* WHAT TO WORK ON
Please write out all the data exactly as shown.

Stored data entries
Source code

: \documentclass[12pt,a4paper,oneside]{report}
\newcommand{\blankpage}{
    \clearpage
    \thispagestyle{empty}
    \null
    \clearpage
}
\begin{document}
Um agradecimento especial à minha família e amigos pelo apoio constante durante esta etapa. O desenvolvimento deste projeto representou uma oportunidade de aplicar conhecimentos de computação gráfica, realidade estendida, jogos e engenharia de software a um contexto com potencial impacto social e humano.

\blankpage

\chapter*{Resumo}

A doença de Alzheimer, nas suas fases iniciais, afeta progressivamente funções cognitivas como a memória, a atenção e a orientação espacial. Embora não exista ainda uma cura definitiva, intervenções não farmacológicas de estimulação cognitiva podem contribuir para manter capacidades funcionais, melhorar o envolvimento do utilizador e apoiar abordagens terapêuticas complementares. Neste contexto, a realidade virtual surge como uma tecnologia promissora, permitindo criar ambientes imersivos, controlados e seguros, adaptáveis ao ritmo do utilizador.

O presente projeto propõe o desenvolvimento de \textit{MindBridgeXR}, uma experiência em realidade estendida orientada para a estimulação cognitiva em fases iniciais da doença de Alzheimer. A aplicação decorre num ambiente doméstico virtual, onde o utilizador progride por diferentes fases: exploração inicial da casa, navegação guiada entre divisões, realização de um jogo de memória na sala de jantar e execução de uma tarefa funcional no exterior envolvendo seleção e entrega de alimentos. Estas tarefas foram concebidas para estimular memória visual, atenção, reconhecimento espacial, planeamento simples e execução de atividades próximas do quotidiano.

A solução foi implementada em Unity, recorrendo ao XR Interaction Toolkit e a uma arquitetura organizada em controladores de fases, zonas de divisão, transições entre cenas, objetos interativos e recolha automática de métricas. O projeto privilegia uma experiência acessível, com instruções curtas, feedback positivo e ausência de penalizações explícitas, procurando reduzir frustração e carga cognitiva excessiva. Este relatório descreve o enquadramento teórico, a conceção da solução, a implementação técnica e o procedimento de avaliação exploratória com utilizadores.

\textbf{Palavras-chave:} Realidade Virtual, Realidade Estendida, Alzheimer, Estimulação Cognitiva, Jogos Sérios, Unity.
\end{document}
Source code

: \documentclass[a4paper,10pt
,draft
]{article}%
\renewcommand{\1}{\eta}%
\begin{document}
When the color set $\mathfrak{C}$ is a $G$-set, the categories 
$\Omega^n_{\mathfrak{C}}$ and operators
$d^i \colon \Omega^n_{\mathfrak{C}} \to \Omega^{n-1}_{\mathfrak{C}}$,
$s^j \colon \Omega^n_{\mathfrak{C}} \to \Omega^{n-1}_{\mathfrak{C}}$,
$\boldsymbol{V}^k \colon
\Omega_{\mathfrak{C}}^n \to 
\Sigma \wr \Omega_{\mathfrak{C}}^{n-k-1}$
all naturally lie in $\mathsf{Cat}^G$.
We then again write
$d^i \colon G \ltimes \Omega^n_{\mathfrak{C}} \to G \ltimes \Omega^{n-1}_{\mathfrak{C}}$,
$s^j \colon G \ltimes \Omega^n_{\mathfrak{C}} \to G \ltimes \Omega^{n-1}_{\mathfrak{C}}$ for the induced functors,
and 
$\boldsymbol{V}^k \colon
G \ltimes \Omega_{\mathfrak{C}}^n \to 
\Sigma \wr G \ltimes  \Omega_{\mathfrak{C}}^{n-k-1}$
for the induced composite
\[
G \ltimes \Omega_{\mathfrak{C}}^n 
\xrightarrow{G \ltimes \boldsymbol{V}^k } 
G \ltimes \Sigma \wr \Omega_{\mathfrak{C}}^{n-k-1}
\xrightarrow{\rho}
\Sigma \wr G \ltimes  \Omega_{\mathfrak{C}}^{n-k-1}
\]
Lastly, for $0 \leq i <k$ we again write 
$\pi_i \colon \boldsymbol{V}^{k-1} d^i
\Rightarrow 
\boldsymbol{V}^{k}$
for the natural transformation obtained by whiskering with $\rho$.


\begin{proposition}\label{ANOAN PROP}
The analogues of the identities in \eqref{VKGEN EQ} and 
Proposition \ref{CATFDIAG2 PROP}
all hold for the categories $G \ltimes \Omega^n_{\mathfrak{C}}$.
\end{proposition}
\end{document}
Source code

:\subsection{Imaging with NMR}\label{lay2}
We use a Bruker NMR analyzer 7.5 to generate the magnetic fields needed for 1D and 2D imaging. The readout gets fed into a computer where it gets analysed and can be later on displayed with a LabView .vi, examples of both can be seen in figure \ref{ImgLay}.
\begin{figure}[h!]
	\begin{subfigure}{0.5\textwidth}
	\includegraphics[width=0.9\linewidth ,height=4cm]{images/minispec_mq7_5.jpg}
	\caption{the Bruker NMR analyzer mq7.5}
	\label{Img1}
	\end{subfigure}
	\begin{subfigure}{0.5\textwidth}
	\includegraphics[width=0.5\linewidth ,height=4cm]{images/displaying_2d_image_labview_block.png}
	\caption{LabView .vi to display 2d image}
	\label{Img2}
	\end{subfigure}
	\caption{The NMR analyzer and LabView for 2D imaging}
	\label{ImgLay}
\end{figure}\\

* EXPECTED ANSWER
Source code

: \documentclass[12pt,a4paper,oneside]{report}
\newcommand{\blankpage}{
    \clearpage
    \thispagestyle{empty}
    \null
    \clearpage
}
\begin{document}
Um agradecimento especial à minha família e amigos pelo apoio constante durante esta etapa. O desenvolvimento deste projeto representou uma oportunidade de aplicar conhecimentos de computação gráfica, realidade estendida, jogos e engenharia de software a um contexto com potencial impacto social e humano.

\blankpage

\chapter*{Resumo}

A doença de Alzheimer, nas suas fases iniciais, afeta progressivamente funções cognitivas como a memória, a atenção e a orientação espacial. Embora não exista ainda uma cura definitiva, intervenções não farmacológicas de estimulação cognitiva podem contribuir para manter capacidades funcionais, melhorar o envolvimento do utilizador e apoiar abordagens terapêuticas complementares. Neste contexto, a realidade virtual surge como uma tecnologia promissora, permitindo criar ambientes imersivos, controlados e seguros, adaptáveis ao ritmo do utilizador.

O presente projeto propõe o desenvolvimento de \textit{MindBridgeXR}, uma experiência em realidade estendida orientada para a estimulação cognitiva em fases iniciais da doença de Alzheimer. A aplicação decorre num ambiente doméstico virtual, onde o utilizador progride por diferentes fases: exploração inicial da casa, navegação guiada entre divisões, realização de um jogo de memória na sala de jantar e execução de uma tarefa funcional no exterior envolvendo seleção e entrega de alimentos. Estas tarefas foram concebidas para estimular memória visual, atenção, reconhecimento espacial, planeamento simples e execução de atividades próximas do quotidiano.

A solução foi implementada em Unity, recorrendo ao XR Interaction Toolkit e a uma arquitetura organizada em controladores de fases, zonas de divisão, transições entre cenas, objetos interativos e recolha automática de métricas. O projeto privilegia uma experiência acessível, com instruções curtas, feedback positivo e ausência de penalizações explícitas, procurando reduzir frustração e carga cognitiva excessiva. Este relatório descreve o enquadramento teórico, a conceção da solução, a implementação técnica e o procedimento de avaliação exploratória com utilizadores.

\textbf{Palavras-chave:} Realidade Virtual, Realidade Estendida, Alzheimer, Estimulação Cognitiva, Jogos Sérios, Unity.
\end{document}
Source code

: \documentclass[a4paper,10pt
,draft
]{article}%
\renewcommand{\1}{\eta}%
\begin{document}
When the color set $\mathfrak{C}$ is a $G$-set, the categories 
$\Omega^n_{\mathfrak{C}}$ and operators
$d^i \colon \Omega^n_{\mathfrak{C}} \to \Omega^{n-1}_{\mathfrak{C}}$,
$s^j \colon \Omega^n_{\mathfrak{C}} \to \Omega^{n-1}_{\mathfrak{C}}$,
$\boldsymbol{V}^k \colon
\Omega_{\mathfrak{C}}^n \to 
\Sigma \wr \Omega_{\mathfrak{C}}^{n-k-1}$
all naturally lie in $\mathsf{Cat}^G$.
We then again write
$d^i \colon G \ltimes \Omega^n_{\mathfrak{C}} \to G \ltimes \Omega^{n-1}_{\mathfrak{C}}$,
$s^j \colon G \ltimes \Omega^n_{\mathfrak{C}} \to G \ltimes \Omega^{n-1}_{\mathfrak{C}}$ for the induced functors,
and 
$\boldsymbol{V}^k \colon
G \ltimes \Omega_{\mathfrak{C}}^n \to 
\Sigma \wr G \ltimes  \Omega_{\mathfrak{C}}^{n-k-1}$
for the induced composite
\[
G \ltimes \Omega_{\mathfrak{C}}^n 
\xrightarrow{G \ltimes \boldsymbol{V}^k } 
G \ltimes \Sigma \wr \Omega_{\mathfrak{C}}^{n-k-1}
\xrightarrow{\rho}
\Sigma \wr G \ltimes  \Omega_{\mathfrak{C}}^{n-k-1}
\]
Lastly, for $0 \leq i <k$ we again write 
$\pi_i \colon \boldsymbol{V}^{k-1} d^i
\Rightarrow 
\boldsymbol{V}^{k}$
for the natural transformation obtained by whiskering with $\rho$.


\begin{proposition}\label{ANOAN PROP}
The analogues of the identities in \eqref{VKGEN EQ} and 
Proposition \ref{CATFDIAG2 PROP}
all hold for the categories $G \ltimes \Omega^n_{\mathfrak{C}}$.
\end{proposition}
\end{document}
Source code

:\subsection{Imaging with NMR}\label{lay2}
We use a Bruker NMR analyzer 7.5 to generate the magnetic fields needed for 1D and 2D imaging. The readout gets fed into a computer where it gets analysed and can be later on displayed with a LabView .vi, examples of both can be seen in figure \ref{ImgLay}.
\begin{figure}[h!]
	\begin{subfigure}{0.5\textwidth}
	\includegraphics[width=0.9\linewidth ,height=4cm]{images/minispec_mq7_5.jpg}
	\caption{the Bruker NMR analyzer mq7.5}
	\label{Img1}
	\end{subfigure}
	\begin{subfigure}{0.5\textwidth}
	\includegraphics[width=0.5\linewidth ,height=4cm]{images/displaying_2d_image_labview_block.png}
	\caption{LabView .vi to display 2d image}
	\label{Img2}
	\end{subfigure}
	\caption{The NMR analyzer and LabView for 2D imaging}
	\label{ImgLay}
\end{figure}\\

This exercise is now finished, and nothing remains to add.